I met with an agent at a conference. She requested my full manuscript to be emailed to her, which I did. That was 6 weeks ago. I’m worried that the internet ate my email and she never got it. I don’t want to be an ass about it; I’m grateful she even wanted to see it. But should I contact her? Maybe send a note asking if she got it? Is 6 weeks too short a time?

You can contact her to see if she got it, but she probably has and probably hasn't read it. (Still, it's best to be on the safe side with email submissions) Six weeks, sadly, is not a long enough time for most agents to look at a full. Not that it takes them six weeks to read a novel, but they're not only reading the novel but actually considering taking this person on as a client, which is a major financial endeavor for them. They have to feel sure about it. That takes time.

Or at least, that's what I tell myself as I wait for a response from an agent on my full.

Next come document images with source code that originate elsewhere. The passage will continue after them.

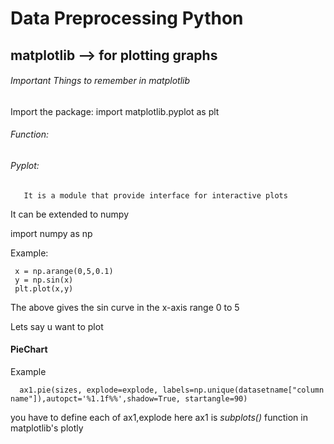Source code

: # Data Preprocessing Python

## matplotlib --> for plotting graphs

###### Important Things to remember in matplotlib

Import the package: import matplotlib.pyplot as plt

###### Function:

###### Pyplot: 
       It is a module that provide interface for interactive plots

It can be extended to numpy

import numpy as np

Example:

     x = np.arange(0,5,0.1)
     y = np.sin(x)
     plt.plot(x,y)

The above gives the sin curve in the x-axis range 0 to 5

Lets say u want to plot

#### PieChart

Example 

      ax1.pie(sizes, explode=explode, labels=np.unique(datasetname["column name"]),autopct='%1.1f%%',shadow=True, startangle=90)

you have to define each of ax1,explode here ax1 is *subplots()* function in matplotlib's plotly 



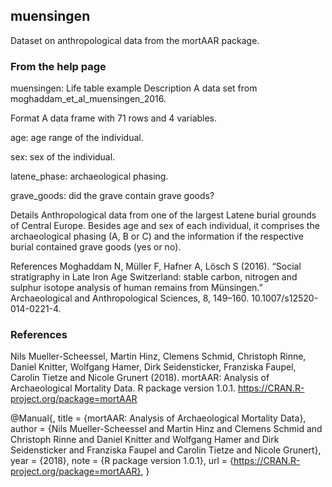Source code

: ## muensingen

Dataset on anthropological data from the mortAAR package.

### From the help page

muensingen: Life table example
Description
A data set from moghaddam_et_al_muensingen_2016.

Format
A data frame with 71 rows and 4 variables.

age: age range of the individual.

sex: sex of the individual.

latene_phase: archaeological phasing.

grave_goods: did the grave contain grave goods?

Details
Anthropological data from one of the largest Latene burial grounds of Central Europe. Besides age and sex of each individual, it comprises the archaeological phasing (A, B or C) and the information if the respective burial contained grave goods (yes or no).

References
Moghaddam N, Müller F, Hafner A, Lösch S (2016). “Social stratigraphy in Late Iron Age Switzerland: stable carbon, nitrogen and sulphur isotope analysis of human remains from Münsingen.” Archaeological and Anthropological Sciences, 8, 149–160. 10.1007/s12520-014-0221-4.

### References

Nils Mueller-Scheessel, Martin Hinz, Clemens Schmid, Christoph Rinne, Daniel
  Knitter, Wolfgang Hamer, Dirk Seidensticker, Franziska Faupel, Carolin Tietze
  and Nicole Grunert (2018). mortAAR: Analysis of Archaeological Mortality Data.
  R package version 1.0.1. https://CRAN.R-project.org/package=mortAAR

  @Manual{,
    title = {mortAAR: Analysis of Archaeological Mortality Data},
    author = {Nils Mueller-Scheessel and Martin Hinz and Clemens Schmid and Christoph Rinne and Daniel Knitter and Wolfgang Hamer and Dirk Seidensticker and Franziska Faupel and Carolin Tietze and Nicole Grunert},
    year = {2018},
    note = {R package version 1.0.1},
    url = {https://CRAN.R-project.org/package=mortAAR},
  }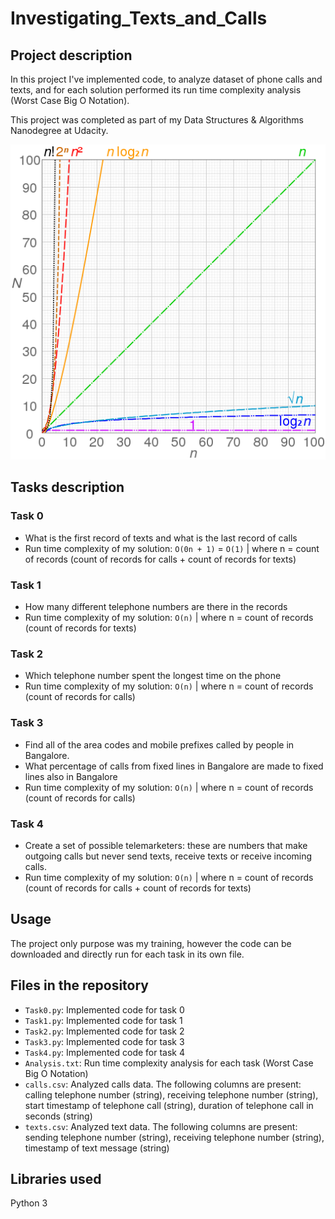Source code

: # Investigating_Texts_and_Calls

## Project description
In this project I've implemented code,
to analyze dataset of phone calls and texts,
and for each solution performed its run time complexity analysis (Worst Case Big O Notation).

This project was completed as part of my Data Structures & Algorithms Nanodegree at Udacity.

![comparison of computational complexity](comparison_computational_complexity.png)

## Tasks description
### Task 0
- What is the first record of texts and what is the last record of calls
- Run time complexity of my solution: `O(0n + 1)` = `O(1)` | where n = count of records (count of records for calls + count of records for texts)

### Task 1
- How many different telephone numbers are there in the records
- Run time complexity of my solution: `O(n)` | where n = count of records (count of records for texts)

### Task 2
- Which telephone number spent the longest time on the phone
- Run time complexity of my solution: `O(n)` | where n = count of records (count of records for calls)

### Task 3
- Find all of the area codes and mobile prefixes called by people in Bangalore. 
- What percentage of calls from fixed lines in Bangalore are made to fixed lines also in Bangalore
- Run time complexity of my solution: `O(n)` | where n = count of records (count of records for calls)

### Task 4
- Create a set of possible telemarketers: these are numbers that make outgoing calls but never send texts, receive texts or receive incoming calls.
- Run time complexity of my solution: `O(n)` | where n = count of records (count of records for calls + count of records for texts)

## Usage
The project only purpose was my training,
however the code can be downloaded and directly run for each task in its own file.

## Files in the repository
- `Task0.py`: Implemented code for task 0
- `Task1.py`: Implemented code for task 1
- `Task2.py`: Implemented code for task 2
- `Task3.py`: Implemented code for task 3
- `Task4.py`: Implemented code for task 4
- `Analysis.txt`: Run time complexity analysis for each task (Worst Case Big O Notation)
- `calls.csv`: Analyzed calls data. The following columns are present: calling telephone number (string), receiving telephone number (string), start timestamp of telephone call (string), duration of telephone call in seconds (string)
- `texts.csv`: Analyzed text data. The following columns are present: sending telephone number (string), receiving telephone number (string), timestamp of text message (string)

## Libraries used
Python 3
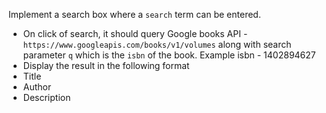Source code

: Implement a search box where a `search` term can be entered.
- On click of search, it should query Google books API - `https://www.googleapis.com/books/v1/volumes` along with search parameter `q` which is the `isbn` of the book. Example isbn - 1402894627
- Display the result in the following format
- Title
- Author
- Description

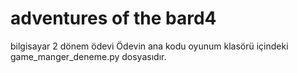 # adventures of the bard4
 bilgisayar 2 dönem ödevi
Ödevin ana kodu oyunum klasörü içindeki game_manger_deneme.py dosyasıdır.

I gave my mind four weeks to not get anxious, but man, this is getting brutal now that I'm into the second month.

Monday, February 19, 2007

In Which I Misemploy Fishing Analogies

I just stumbled across your blog and slunk through your latest posts and comments and I like what you said about what takes priority in a query letter: your story idea.

It seems like a lot of writers fuss about getting that query letter perfect (credits, how they found the agent, etc. all in the perfect place), when it seems to me that if you get the hook right, then you're going to get a call. You still shoot for perfection on your query letter, but 90% of your time should be in getting that hook dead on.

What do you think?

So it seems we're getting to the point in the blog where I'm getting repeat questions, at least partially. As to why you should try to get everything right in the query - spell the agent's name correctly, don't mention you're a first-time author with five previous rejected novels, don't try to be cute, don't hand-write it over five pages - that's just basic common sense. It's a job interview. Authors like to emphasize that the agents work for them, which is true, but the agent still gets to pick whom they work for, so it is in that sense like a job interview, with some of the elements reversed. And like a job interview, you want to look your best.

That said, it is all about the hook. This isn't entirely true - some credentials will float you into the maybe pile with only the barest summary of your new work - but it's not so much about having a great hook as having a bad one. A bad hook will sink you. Yes, I know hooks don't sink unless someone bites; it's a bad analogy, but my point stands: If your idea sucks, you will get nowhere, and all the fine-tuning in the world won't help that.